Tuesday, February 18, 2014

Texas History, Post-7th Grade

Anglos described by one Spanish official:
'Nomadic like Arabs....distinguished only from savages in their color, language and cunning'

New Spain had a five million population with half being Indians. Interesting fact for someone claiming a low number for the native inhabitants of North America.



The Texas Revolution
There was not much that was done in Texas that was revolutionary, though people use the words revolution, rebellion, and separatism to mean the same thing. It was an attempt to break away from a national government, not to remake society.

The myth of the Texas revolution has about as much in common with the reality of the events in 1836 as the movie 300 would with the events described by Herodotus. It event has its basic racial stereotypes (The Persians are black for some reason in the movie; the depiction of Mexicans is decidedly negative in the 'Texas Revolution myth' even though they too rebelled against Santa Anna), Davy Crockett was the subject of several 'dime-novels'(comics can be considered to be descended from these). The idea of an actual race war is implicit in the accounts of the Texas Revolution. There are wider issues of an American populace used to federalism and a legal-system based on common law. But these following quotes will help illuminate the attitudes that led both sides to the conflict.

A war of barbarism and of despotic principles, waged by the Mongrel Spanish-Indian and negro race against the anglo-american race”
Stephen Austin, quoted pg 134
David Weber Refighting the Alamo: Mythmaking and the Texas Revolution
Major Problems in Texas History

I looked upon the Mexicans as scarce more than apes”
-Noah Smithwich, pg 135
David Weber Refighting the Alamo: Mythmaking and the Texas Revolution
Major Problems in Texas History

But to be fair the racism stream ran had two banks.

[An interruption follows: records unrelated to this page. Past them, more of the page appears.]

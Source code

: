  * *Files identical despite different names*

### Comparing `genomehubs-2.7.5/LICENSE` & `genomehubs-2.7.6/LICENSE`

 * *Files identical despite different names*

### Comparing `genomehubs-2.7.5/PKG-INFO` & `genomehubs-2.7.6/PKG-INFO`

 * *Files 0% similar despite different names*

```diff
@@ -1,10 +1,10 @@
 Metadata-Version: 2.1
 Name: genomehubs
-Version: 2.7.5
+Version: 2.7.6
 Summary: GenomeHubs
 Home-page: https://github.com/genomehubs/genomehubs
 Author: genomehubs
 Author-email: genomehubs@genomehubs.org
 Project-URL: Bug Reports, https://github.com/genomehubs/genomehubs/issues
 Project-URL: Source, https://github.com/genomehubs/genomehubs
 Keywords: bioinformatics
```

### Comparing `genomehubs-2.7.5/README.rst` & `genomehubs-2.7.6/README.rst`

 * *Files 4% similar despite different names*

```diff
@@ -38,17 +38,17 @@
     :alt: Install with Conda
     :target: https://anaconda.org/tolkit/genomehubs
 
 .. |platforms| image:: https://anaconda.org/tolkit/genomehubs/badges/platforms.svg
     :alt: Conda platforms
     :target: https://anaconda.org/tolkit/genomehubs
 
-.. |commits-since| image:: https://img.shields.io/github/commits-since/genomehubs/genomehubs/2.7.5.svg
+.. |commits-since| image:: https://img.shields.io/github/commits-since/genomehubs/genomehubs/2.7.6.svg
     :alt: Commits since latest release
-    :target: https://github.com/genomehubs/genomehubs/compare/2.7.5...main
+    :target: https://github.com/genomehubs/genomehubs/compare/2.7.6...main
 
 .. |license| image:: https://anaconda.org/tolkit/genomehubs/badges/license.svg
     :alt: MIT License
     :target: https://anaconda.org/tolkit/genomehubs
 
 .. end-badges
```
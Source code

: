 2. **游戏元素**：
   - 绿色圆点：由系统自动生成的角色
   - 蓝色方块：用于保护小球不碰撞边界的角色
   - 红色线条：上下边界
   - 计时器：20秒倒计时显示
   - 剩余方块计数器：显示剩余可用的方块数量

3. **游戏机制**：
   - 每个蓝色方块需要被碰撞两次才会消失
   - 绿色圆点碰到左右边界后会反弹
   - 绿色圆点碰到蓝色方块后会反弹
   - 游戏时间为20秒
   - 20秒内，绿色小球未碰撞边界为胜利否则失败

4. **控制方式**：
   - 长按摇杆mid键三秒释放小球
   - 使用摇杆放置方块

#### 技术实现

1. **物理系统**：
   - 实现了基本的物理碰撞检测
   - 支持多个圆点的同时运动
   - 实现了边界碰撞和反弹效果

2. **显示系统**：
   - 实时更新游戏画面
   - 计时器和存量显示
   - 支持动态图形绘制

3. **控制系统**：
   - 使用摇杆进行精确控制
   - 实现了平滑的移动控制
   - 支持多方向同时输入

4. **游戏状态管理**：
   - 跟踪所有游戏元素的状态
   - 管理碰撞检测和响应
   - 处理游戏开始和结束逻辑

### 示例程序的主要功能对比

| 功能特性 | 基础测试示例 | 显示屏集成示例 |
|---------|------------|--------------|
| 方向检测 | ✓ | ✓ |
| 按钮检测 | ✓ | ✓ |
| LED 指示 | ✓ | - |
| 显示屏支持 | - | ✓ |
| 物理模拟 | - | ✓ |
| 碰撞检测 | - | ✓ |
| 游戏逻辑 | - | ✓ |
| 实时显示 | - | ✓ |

Just as the Goths, Ostrogoths, Alans and other tribes devastated Rome.....”
-Report of a Mexican Committee on Foreign Relations, pg 135
David Weber Refighting the Alamo: Mythmaking and the Texas Revolution
Major Problems in Texas History

So clearly, during his own life Crockett was a subject of myth. So any battle involving him will be easier to deal with than the complex figure of Sam Houston. The defeat is celebrated because the example of heroic sacrifice is for some reason more powerful. There is a monument at Thermopylae which to paraphrase its actual content says 'O Stranger passing by, Tell Sparta that obedient to her laws here we lie'. The monument at Plataea is just a melted down column made of Persian weapons. It is more entertaining and grand a subject to speak of a battle involving the Persian King himself in a small mountain pass against an outnumbered Greek force than it is to discuss a battle involving more equal numbers being led by Mardonius, a mere general. Romans talked more about Cannae than Zama; more about Teutoberg Wald than Germanicus recovering the standards. Single events like battles, especially ones that involve last stands, are easier to focus on. So in that vein, the Alamo is an oversimplified example of the Texas revolution which lends itself to myth-making due to the self-sacrifice of the defenders involved. San Jacinto was a battle which was chosen by Houston after he had followed a Fabian strategy. Historians generally do not pay attention to battles fought in this manner, not even those of Fabius himself. Historians all wish they were poets; and they speak most eloquently about that which lends itself to myth and couplets more so than prose.
The myth will change with the racial composition of Texas. It will never be an inversion of the White supremacy inherent in its older forms , but it will change to focus on a state rebelling against a tyrannical central government, especially with the emerging crises of the next decade appearing to be controversies over federalism on such issues as Obamacare, Gay Rights, the 2nd Amendment, Marijuana legalization and such.